*** Begin section ***
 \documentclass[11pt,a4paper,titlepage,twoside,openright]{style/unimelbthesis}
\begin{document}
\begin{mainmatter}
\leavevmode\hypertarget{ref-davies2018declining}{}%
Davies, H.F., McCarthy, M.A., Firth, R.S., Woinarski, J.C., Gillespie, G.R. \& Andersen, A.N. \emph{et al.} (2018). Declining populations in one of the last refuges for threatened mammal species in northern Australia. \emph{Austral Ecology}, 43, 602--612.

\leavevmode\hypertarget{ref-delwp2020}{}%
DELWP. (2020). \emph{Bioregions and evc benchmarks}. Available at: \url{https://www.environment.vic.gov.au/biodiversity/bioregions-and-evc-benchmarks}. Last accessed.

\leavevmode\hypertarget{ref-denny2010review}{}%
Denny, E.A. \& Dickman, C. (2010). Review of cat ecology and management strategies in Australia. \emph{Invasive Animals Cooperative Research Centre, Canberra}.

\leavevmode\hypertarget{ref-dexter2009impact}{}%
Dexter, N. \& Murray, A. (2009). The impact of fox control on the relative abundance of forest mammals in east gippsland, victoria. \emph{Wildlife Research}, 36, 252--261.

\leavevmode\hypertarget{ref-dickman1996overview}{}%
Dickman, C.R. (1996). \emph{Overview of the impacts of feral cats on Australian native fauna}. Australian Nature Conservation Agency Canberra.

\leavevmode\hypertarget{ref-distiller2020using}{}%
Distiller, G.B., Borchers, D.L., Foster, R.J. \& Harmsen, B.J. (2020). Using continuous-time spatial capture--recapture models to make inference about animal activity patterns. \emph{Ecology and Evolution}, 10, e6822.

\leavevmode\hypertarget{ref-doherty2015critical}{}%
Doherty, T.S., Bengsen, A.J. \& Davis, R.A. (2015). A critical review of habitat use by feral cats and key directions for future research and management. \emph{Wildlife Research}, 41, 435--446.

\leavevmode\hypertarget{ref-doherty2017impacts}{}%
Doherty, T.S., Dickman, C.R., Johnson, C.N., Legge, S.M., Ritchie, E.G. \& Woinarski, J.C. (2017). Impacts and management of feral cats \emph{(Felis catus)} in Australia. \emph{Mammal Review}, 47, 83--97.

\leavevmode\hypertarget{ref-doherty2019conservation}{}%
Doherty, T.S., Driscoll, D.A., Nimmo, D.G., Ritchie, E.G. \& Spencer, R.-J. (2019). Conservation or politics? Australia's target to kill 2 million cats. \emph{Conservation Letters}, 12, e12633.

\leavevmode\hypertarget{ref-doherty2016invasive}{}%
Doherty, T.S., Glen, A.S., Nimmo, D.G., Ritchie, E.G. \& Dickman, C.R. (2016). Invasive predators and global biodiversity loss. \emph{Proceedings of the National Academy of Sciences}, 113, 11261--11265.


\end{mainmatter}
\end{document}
*** End section ***
PROBLEM: Find and copy each line above holding "Ritchie".

REPLY TO THE EXERCISE:
Doherty, T.S., Dickman, C.R., Johnson, C.N., Legge, S.M., Ritchie, E.G. \& Woinarski, J.C. (2017). Impacts and management of feral cats \emph{(Felis catus)} in Australia. \emph{Mammal Review}, 47, 83--97.
Doherty, T.S., Driscoll, D.A., Nimmo, D.G., Ritchie, E.G. \& Spencer, R.-J. (2019). Conservation or politics? Australia's target to kill 2 million cats. \emph{Conservation Letters}, 12, e12633.
Doherty, T.S., Glen, A.S., Nimmo, D.G., Ritchie, E.G. \& Dickman, C.R. (2016). Invasive predators and global biodiversity loss. \emph{Proceedings of the National Academy of Sciences}, 113, 11261--11265.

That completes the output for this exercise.